* **Records**

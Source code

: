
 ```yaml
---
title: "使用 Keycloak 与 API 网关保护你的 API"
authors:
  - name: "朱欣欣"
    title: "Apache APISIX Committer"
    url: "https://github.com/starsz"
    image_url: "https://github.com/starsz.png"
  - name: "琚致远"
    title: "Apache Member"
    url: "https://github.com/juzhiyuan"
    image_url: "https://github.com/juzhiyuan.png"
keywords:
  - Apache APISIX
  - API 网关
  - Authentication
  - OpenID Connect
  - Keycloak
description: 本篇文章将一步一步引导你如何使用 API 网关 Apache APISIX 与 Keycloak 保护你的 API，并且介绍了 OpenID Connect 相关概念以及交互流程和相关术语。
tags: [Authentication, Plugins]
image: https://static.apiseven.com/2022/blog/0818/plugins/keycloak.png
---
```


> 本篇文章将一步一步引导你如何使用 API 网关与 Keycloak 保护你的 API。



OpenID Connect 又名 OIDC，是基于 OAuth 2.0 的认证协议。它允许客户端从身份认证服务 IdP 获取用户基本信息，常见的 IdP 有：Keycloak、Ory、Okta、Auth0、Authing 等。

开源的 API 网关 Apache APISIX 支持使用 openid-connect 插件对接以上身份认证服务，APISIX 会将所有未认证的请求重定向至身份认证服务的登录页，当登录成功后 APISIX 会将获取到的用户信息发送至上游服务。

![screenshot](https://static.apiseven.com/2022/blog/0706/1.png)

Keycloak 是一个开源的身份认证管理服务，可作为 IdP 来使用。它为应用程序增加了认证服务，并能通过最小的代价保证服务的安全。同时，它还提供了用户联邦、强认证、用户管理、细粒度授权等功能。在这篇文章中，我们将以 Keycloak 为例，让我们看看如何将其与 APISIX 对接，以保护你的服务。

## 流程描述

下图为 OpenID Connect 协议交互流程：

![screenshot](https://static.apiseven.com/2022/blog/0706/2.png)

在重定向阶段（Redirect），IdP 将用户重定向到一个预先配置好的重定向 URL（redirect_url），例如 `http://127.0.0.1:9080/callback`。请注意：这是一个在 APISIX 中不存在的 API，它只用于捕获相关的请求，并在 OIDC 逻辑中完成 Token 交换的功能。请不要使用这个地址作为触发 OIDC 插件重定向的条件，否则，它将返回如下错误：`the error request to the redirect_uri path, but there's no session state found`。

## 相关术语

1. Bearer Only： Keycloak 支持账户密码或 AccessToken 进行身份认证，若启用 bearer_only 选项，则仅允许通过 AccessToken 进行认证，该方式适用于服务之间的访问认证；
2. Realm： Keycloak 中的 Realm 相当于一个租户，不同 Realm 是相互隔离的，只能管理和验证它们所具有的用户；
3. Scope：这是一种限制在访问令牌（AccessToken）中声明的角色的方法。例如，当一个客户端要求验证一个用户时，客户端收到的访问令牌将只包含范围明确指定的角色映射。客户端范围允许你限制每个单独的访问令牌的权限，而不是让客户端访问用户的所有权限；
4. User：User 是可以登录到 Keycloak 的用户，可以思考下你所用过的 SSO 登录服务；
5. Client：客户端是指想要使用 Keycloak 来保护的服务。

* **Required work**
Each record needs to be copied out again, letter for letter.

* **Response area**
Source code

:
 ```yaml
---
title: "使用 Keycloak 与 API 网关保护你的 API"
authors:
  - name: "朱欣欣"
    title: "Apache APISIX Committer"
    url: "https://github.com/starsz"
    image_url: "https://github.com/starsz.png"
  - name: "琚致远"
    title: "Apache Member"
    url: "https://github.com/juzhiyuan"
    image_url: "https://github.com/juzhiyuan.png"
keywords:
  - Apache APISIX
  - API 网关
  - Authentication
  - OpenID Connect
  - Keycloak
description: 本篇文章将一步一步引导你如何使用 API 网关 Apache APISIX 与 Keycloak 保护你的 API，并且介绍了 OpenID Connect 相关概念以及交互流程和相关术语。
tags: [Authentication, Plugins]
image: https://static.apiseven.com/2022/blog/0818/plugins/keycloak.png
---
```


> 本篇文章将一步一步引导你如何使用 API 网关与 Keycloak 保护你的 API。



OpenID Connect 又名 OIDC，是基于 OAuth 2.0 的认证协议。它允许客户端从身份认证服务 IdP 获取用户基本信息，常见的 IdP 有：Keycloak、Ory、Okta、Auth0、Authing 等。

开源的 API 网关 Apache APISIX 支持使用 openid-connect 插件对接以上身份认证服务，APISIX 会将所有未认证的请求重定向至身份认证服务的登录页，当登录成功后 APISIX 会将获取到的用户信息发送至上游服务。

![screenshot](https://static.apiseven.com/2022/blog/0706/1.png)

Keycloak 是一个开源的身份认证管理服务，可作为 IdP 来使用。它为应用程序增加了认证服务，并能通过最小的代价保证服务的安全。同时，它还提供了用户联邦、强认证、用户管理、细粒度授权等功能。在这篇文章中，我们将以 Keycloak 为例，让我们看看如何将其与 APISIX 对接，以保护你的服务。

## 流程描述

下图为 OpenID Connect 协议交互流程：

![screenshot](https://static.apiseven.com/2022/blog/0706/2.png)

在重定向阶段（Redirect），IdP 将用户重定向到一个预先配置好的重定向 URL（redirect_url），例如 `http://127.0.0.1:9080/callback`。请注意：这是一个在 APISIX 中不存在的 API，它只用于捕获相关的请求，并在 OIDC 逻辑中完成 Token 交换的功能。请不要使用这个地址作为触发 OIDC 插件重定向的条件，否则，它将返回如下错误：`the error request to the redirect_uri path, but there's no session state found`。

## 相关术语

1. Bearer Only： Keycloak 支持账户密码或 AccessToken 进行身份认证，若启用 bearer_only 选项，则仅允许通过 AccessToken 进行认证，该方式适用于服务之间的访问认证；
2. Realm： Keycloak 中的 Realm 相当于一个租户，不同 Realm 是相互隔离的，只能管理和验证它们所具有的用户；
3. Scope：这是一种限制在访问令牌（AccessToken）中声明的角色的方法。例如，当一个客户端要求验证一个用户时，客户端收到的访问令牌将只包含范围明确指定的角色映射。客户端范围允许你限制每个单独的访问令牌的权限，而不是让客户端访问用户的所有权限；
4. User：User 是可以登录到 Keycloak 的用户，可以思考下你所用过的 SSO 登录服务；
5. Client：客户端是指想要使用 Keycloak 来保护的服务。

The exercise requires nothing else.